When you’re flying at 35,000 ft. and surrounded by dozens of people in close quarters, that’s exactly when you don’t want bad breath in your life.

Unfortunately, traveling is a common time for foul breath to strike. The Academy of General Dentistry calls this specific kind of halitosis “traveler’s breath.” While more than 80 million people suffer from chronic halitosis—and traveling can make this regular condition much worse—anyone can experience traveler’s breath due to long rides or flights.

What makes traveler’s breath especially uncomfortable is the fact that you often come into close contact with others when you have it. On any given trip you could come face-to-face with any number of flight attendants, ticket agents and fellow passengers. And no one wants to see friendly seatmates or helpful attendants put off because of bad breath.

How can you deal with bad breath while traveling? Here at the Center for Breath Treatment, we’ve listed 7 items that you should pack in your carry-on luggage before traveling. We’ll help you make sense of DioxiRinses, toothpaste, and other essentials that preserve your fresh breath and self-confidence no matter what leg of the trip you’re on.
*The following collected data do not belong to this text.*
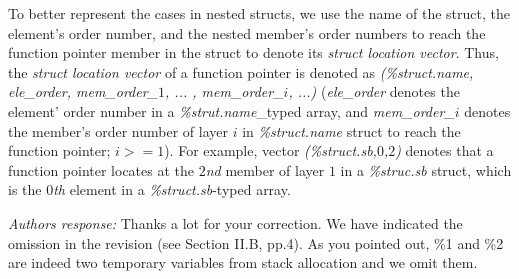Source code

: \documentclass[oneside, 11pt]{article}
\begin{document}
To better represent the cases in nested structs, we use the name of the
struct, the element's order number, and the nested member's order numbers
to reach the function pointer member in the struct to denote its
\emph{struct location vector}. Thus, the \emph{struct location vector} of a
function pointer is denoted as
\emph{(\%struct.name, ele\_order, mem\_order\_$1$, ... , mem\_order\_$i$, ...)}
(\emph{ele\_order} denotes the element' order number in a \emph{\%strut.name}\_typed
array, and \emph{mem\_order\_$i$} denotes the member's order number of layer
\emph{$i$} in \emph{\%struct.name} struct to reach the function pointer; $i$$>=1$).
For example, vector \emph{(\%struct.sb,$0$,$2$)} denotes that a function pointer
locates at the \emph{$2$nd} member of layer $1$ in a \emph{\%struc.sb} struct, which
is the \emph{$0$th} element in a \emph{\%struct.sb}-typed array.



\smallskip
\smallskip
\smallskip
{}

{\em Authors response:}
Thanks a lot for your correction. We have indicated the omission in the revision
(see Section II.B, pp.4).
As you pointed out, \%1 and \%2 are indeed two temporary
variables from stack allocation and we omit them.


\smallskip
\smallskip
\smallskip
{}
\end{document}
Let’s review why bad breath is more likely when traveling before we get to the remedies.

Why Is Bad Breath Common While Traveling?

When you’re on an airplane, sudden changes in air pressure cause your body’s functions to slow down, including the production of saliva. Less saliva means more bacteria—and this equals worse breath at higher altitudes.

Halitosis also develops because of people’s eating habits when traveling. According to J. Nick Russo, former president of the Academy of General Dentistry: “Many people increase their fast food and soda intake while traveling. This leaves food particles in the mouth that produce a sulfur compound and cause bad breath.”

While some people make poor choices for meals when flying, others simply eat less. Hunger and irregular meal times because of time zone shifts are two more causes of in-flight halitosis.

Lastly, many travelers neglect their oral hygiene habits while flying. This works together with the above reasons for bad breath while traveling and makes your breath smell worse the longer you’re in the air.

7 Travel Remedies For Bad Breath

Don’t despair if you think traveler’s breath is a hopeless scenario. Let the Center for Breath Treatment show you the tools to be victorious over halitosis whatever your means of transportation.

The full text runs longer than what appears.